I had one of those ‘out of the blue’ great customer experience moments recently. Like many people, I’ve been spending too much time on video calls and was having trouble sleeping – an issue exacerbated by my ancient mattress. Pre-COVID, I’d have gone to a store and tried one out. Stuck at home doing online research, I discovered precious little information from traditional retailers to help me choose the perfect sleep support or give me confidence I was buying what I needed.

But then, I came across some of the new “mattress in a box” companies. While sceptical at first, I discovered I could easily compare mattresses over my morning coffee and the one I chose (from Koala) was delivered that very afternoon – with a money back guarantee to overcome my hesitation of buying a mattress online.

I was ‘in love’.

What Koala got right was what Scandinavian Airline CEO, Jan Carlson, called the “moments of truth”. At every touch point, Koala demonstrated it understood my situation, my concerns and my barriers to purchase, delivering a great end-to-end customer experience. It fulfilled its brand promise: “To fix furniture buying, because the old way sucks!”

While fulfilling your brand promise may sound easy – it is not. It requires a fundamental change in how companies organise to close the ‘experience gap’: the difference between what the brand promises (we’re friendly, we’re easy to do business with, we understand you) and what the customer actually experiences.

How to close the experience gap

The experience gap closes when you have human centred design across the entire customer journey. This requires understanding, designing and delivering product and service experiences that fit into the way customers actually live their lives. And, to do that, you need to make experience everyone’s business by creating an organisational culture and structure aligned around the customer – not organisational silos.

To begin organising around that idea:

  • Expand the experience remit – Your organisation needs to understand that every person in every function bears responsibility for delivering a great customer experience. Every part of the business must be interconnected and collaborative, functioning as one cohesive unit with experience as its north star.

To achieve this, your organisational pyramid may need to be inverted and aligned around the customer, with teams empowered to work across silos and make decisions at the front line. Then leadership can focus on enabling front line team members and providing the tools and capabilities to successfully deliver for the customer.

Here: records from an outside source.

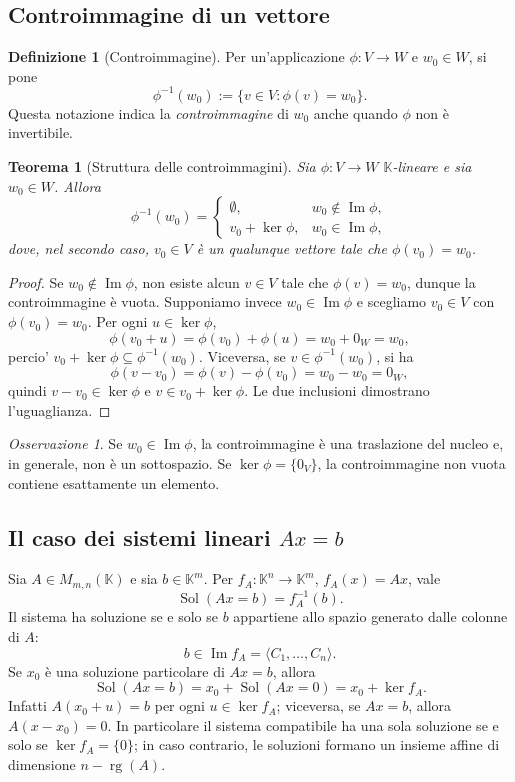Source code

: \documentclass[11pt,a4paper]{article}
\newcommand{\KK}{\mathbb{K}}
\theoremstyle{plain}
\newtheorem{teo}[prop]{Teorema}
\theoremstyle{definition}
\newtheorem{defn}[prop]{Definizione}
\theoremstyle{remark}
\newtheorem{oss}[prop]{Osservazione}
\begin{document}
\subsection{Controimmagine di un vettore}

\begin{defn}[Controimmagine]
Per un'applicazione $\phi:V\to W$ e $w_0\in W$, si pone
\[
 \phi^{-1}(w_0):=\{v\in V:\phi(v)=w_0\}.
\]
Questa notazione indica la \emph{controimmagine} di $w_0$ anche quando
$\phi$ non è invertibile.
\end{defn}

\begin{teo}[Struttura delle controimmagini]
Sia $\phi:V\to W$ $\KK$-lineare e sia $w_0\in W$. Allora
\[
 \boxed{\phi^{-1}(w_0)=
 \begin{cases}
 \emptyset,&w_0\notin\operatorname{Im}\phi,\\
 v_0+\ker\phi,&w_0\in\operatorname{Im}\phi,
 \end{cases}}
\]
dove, nel secondo caso, $v_0\in V$ è un qualunque vettore tale che
$\phi(v_0)=w_0$.
\end{teo}
\begin{proof}
Se $w_0\notin\operatorname{Im}\phi$, non esiste alcun $v\in V$ tale
che $\phi(v)=w_0$, dunque la controimmagine è vuota.
Supponiamo invece $w_0\in\operatorname{Im}\phi$ e scegliamo
$v_0\in V$ con $\phi(v_0)=w_0$.
Per ogni $u\in\ker\phi$,
\[
 \phi(v_0+u)=\phi(v_0)+\phi(u)=w_0+0_W=w_0,
\]
percio' $v_0+\ker\phi\subseteq\phi^{-1}(w_0)$.
Viceversa, se $v\in\phi^{-1}(w_0)$, si ha
\[
 \phi(v-v_0)=\phi(v)-\phi(v_0)=w_0-w_0=0_W,
\]
quindi $v-v_0\in\ker\phi$ e $v\in v_0+\ker\phi$.
Le due inclusioni dimostrano l'uguaglianza.
\end{proof}

\begin{oss}
Se $w_0\in\operatorname{Im}\phi$, la controimmagine è una traslazione
del nucleo e, in generale, non è un sottospazio. Se $\ker\phi=\{0_V\}$,
la controimmagine non vuota contiene esattamente un elemento.
\end{oss}

\subsection{Il caso dei sistemi lineari $Ax=b$}

Sia $A\in M_{m,n}(\KK)$ e sia $b\in\KK^m$. Per
$f_A:\KK^n\to\KK^m$, $f_A(x)=Ax$, vale
\[
 \operatorname{Sol}(Ax=b)=f_A^{-1}(b).
\]
Il sistema ha soluzione se e solo se $b$ appartiene allo spazio generato
dalle colonne di $A$:
\[
 b\in\operatorname{Im}f_A=\langle C_1,\ldots,C_n\rangle.
\]
Se $x_0$ è una soluzione particolare di $Ax=b$, allora
\[
 \boxed{\operatorname{Sol}(Ax=b)
 =x_0+\operatorname{Sol}(Ax=0)
 =x_0+\ker f_A.}
\]
Infatti $A(x_0+u)=b$ per ogni $u\in\ker f_A$; viceversa, se $Ax=b$,
allora $A(x-x_0)=0$. In particolare il sistema compatibile ha
una sola soluzione se e solo se $\ker f_A=\{0\}$; in caso contrario,
le soluzioni formano un insieme affine di dimensione
$n-\operatorname{rg}(A)$.
\end{document}

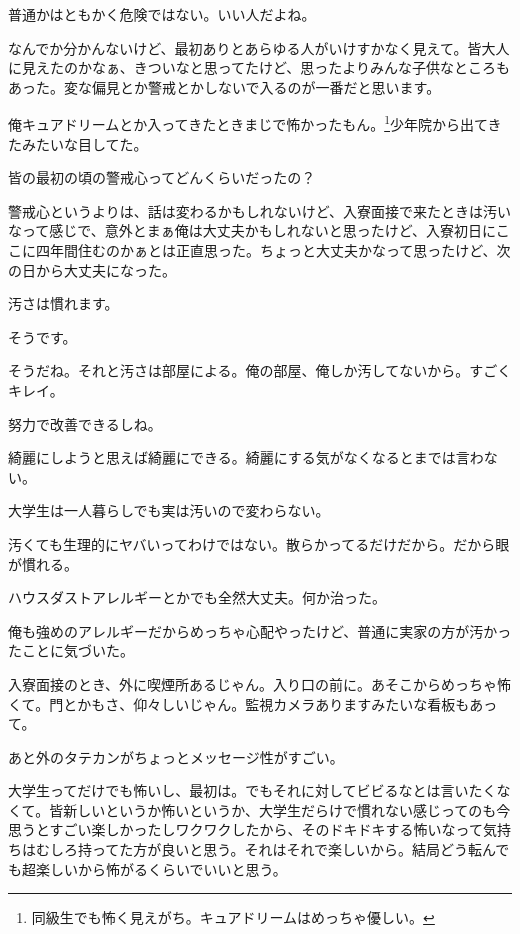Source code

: \begin{multicols}{2}
普通かはともかく危険ではない。いい人だよね。

なんでか分かんないけど、最初ありとあらゆる人がいけすかなく見えて。皆大人に見えたのかなぁ、きついなと思ってたけど、思ったよりみんな子供なところもあった。変な偏見とか警戒とかしないで入るのが一番だと思います。

俺キュアドリームとか入ってきたときまじで怖かったもん。\footnote{同級生でも怖く見えがち。キュアドリームはめっちゃ優しい。}少年院から出てきたみたいな目してた。

皆の最初の頃の警戒心ってどんくらいだったの？

警戒心というよりは、話は変わるかもしれないけど、入寮面接で来たときは汚いなって感じで、意外とまぁ俺は大丈夫かもしれないと思ったけど、入寮初日にここに四年間住むのかぁとは正直思った。ちょっと大丈夫かなって思ったけど、次の日から大丈夫になった。

汚さは慣れます。

そうです。

そうだね。それと汚さは部屋による。俺の部屋、俺しか汚してないから。すごくキレイ。

努力で改善できるしね。

綺麗にしようと思えば綺麗にできる。綺麗にする気がなくなるとまでは言わない。

大学生は一人暮らしでも実は汚いので変わらない。

汚くても生理的にヤバいってわけではない。散らかってるだけだから。だから眼が慣れる。

ハウスダストアレルギーとかでも全然大丈夫。何か治った。

俺も強めのアレルギーだからめっちゃ心配やったけど、普通に実家の方が汚かったことに気づいた。

入寮面接のとき、外に喫煙所あるじゃん。入り口の前に。あそこからめっちゃ怖くて。門とかもさ、仰々しいじゃん。監視カメラありますみたいな看板もあって。

あと外のタテカンがちょっとメッセージ性がすごい。

大学生ってだけでも怖いし、最初は。でもそれに対してビビるなとは言いたくなくて。皆新しいというか怖いというか、大学生だらけで慣れない感じってのも今思うとすごい楽しかったしワクワクしたから、そのドキドキする怖いなって気持ちはむしろ持ってた方が良いと思う。それはそれで楽しいから。結局どう転んでも超楽しいから怖がるくらいでいいと思う。


\end{multicols}
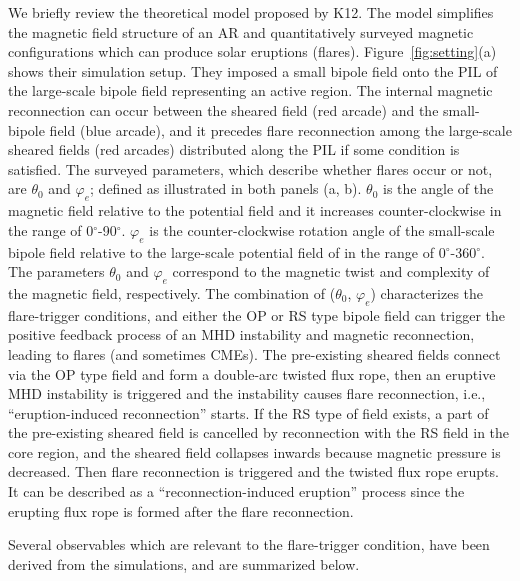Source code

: \documentclass[10pt,preprint2]{aastex}
\begin{document}
We briefly review the theoretical model proposed by K12.
The model simplifies the magnetic field structure of an AR and quantitatively surveyed magnetic configurations which can produce solar eruptions (flares).
Figure~\ref{fig:setting}(a) shows their simulation setup.
They imposed a small bipole field onto the PIL of the large-scale bipole field representing an active region.
The internal magnetic reconnection can occur between the sheared field (red arcade) and the small-bipole field (blue arcade), and it precedes flare reconnection among the large-scale sheared fields (red arcades) distributed along the PIL if some condition is satisfied.
The surveyed parameters, which describe whether flares occur or not, are $\theta_{0}$ and $\varphi_{e}$; defined as illustrated in both panels (a, b).
$\theta_{0}$ is the angle of the magnetic field relative to the potential field and it increases counter-clockwise in the range of 0$^{\circ}$-90$^{\circ}$.
$\varphi_{e}$ is the counter-clockwise rotation angle of the small-scale bipole field relative to the large-scale potential field of in the range of 0$^{\circ}$-360$^{\circ}$.
The parameters $\theta_{0}$ and $\varphi_{e}$ correspond to the magnetic twist and complexity of the magnetic field, respectively.
The combination of ($\theta_{0}$, $\varphi_{e}$) characterizes the flare-trigger conditions, and either the OP or RS type bipole field can trigger the positive feedback process of an MHD instability and magnetic reconnection, leading to flares (and sometimes CMEs).
The pre-existing sheared fields connect via the OP type field and form a double-arc twisted flux rope, then an eruptive MHD instability is triggered and the instability causes flare reconnection, i.e., ``eruption-induced reconnection'' starts.
If the RS type of field exists, a part of the pre-existing sheared field is cancelled by reconnection with the RS field in the core region, and the sheared field collapses inwards because magnetic pressure is decreased.
Then flare reconnection is triggered and the twisted flux rope erupts.
It can be described as a ``reconnection-induced eruption'' process since the erupting flux rope is formed after the flare reconnection.

Several observables which are relevant to the flare-trigger condition, have been derived from the simulations, and are summarized below.
\end{document}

  • Grow your culture of accountability – To make sure every single employee feels a sense of ownership and responsibility, you need to look carefully at how best to reshape their understanding of their role in the customer experience. A couple of emails or presentations won’t fully ground the message. Everyone must understand, believe in and be ready to put in their piece of the customer experience puzzle. That means augmenting traditional KPIs with Experience Performance Indicators so customer experience is a focus in performance reviews, career progression, company meetings, team building exercises and training.
  • Synch the tech, data and human agenda – Underpinning all of this is analytics and data. You need to measure the customer experience through both soft and hard data across all customer touchpoints. Just as important, you also have to measure the core processes and technology underpinning how the customer experience is delivered.

To make this work, you need to find and integrate the right technologies, tools and processes to keep your business focused on experience and adapt when customer needs and expectations change. Get it right, and when people’s behaviours change again — however radically or suddenly — your organisation will be agile enough to change the experiences you offer quickly and retain your hard-earned customer relationship.

These changes take time and effort – but they’re worth it. When every part of your organisation works to deliver a great customer experience, that’s when people fall in love with your brand.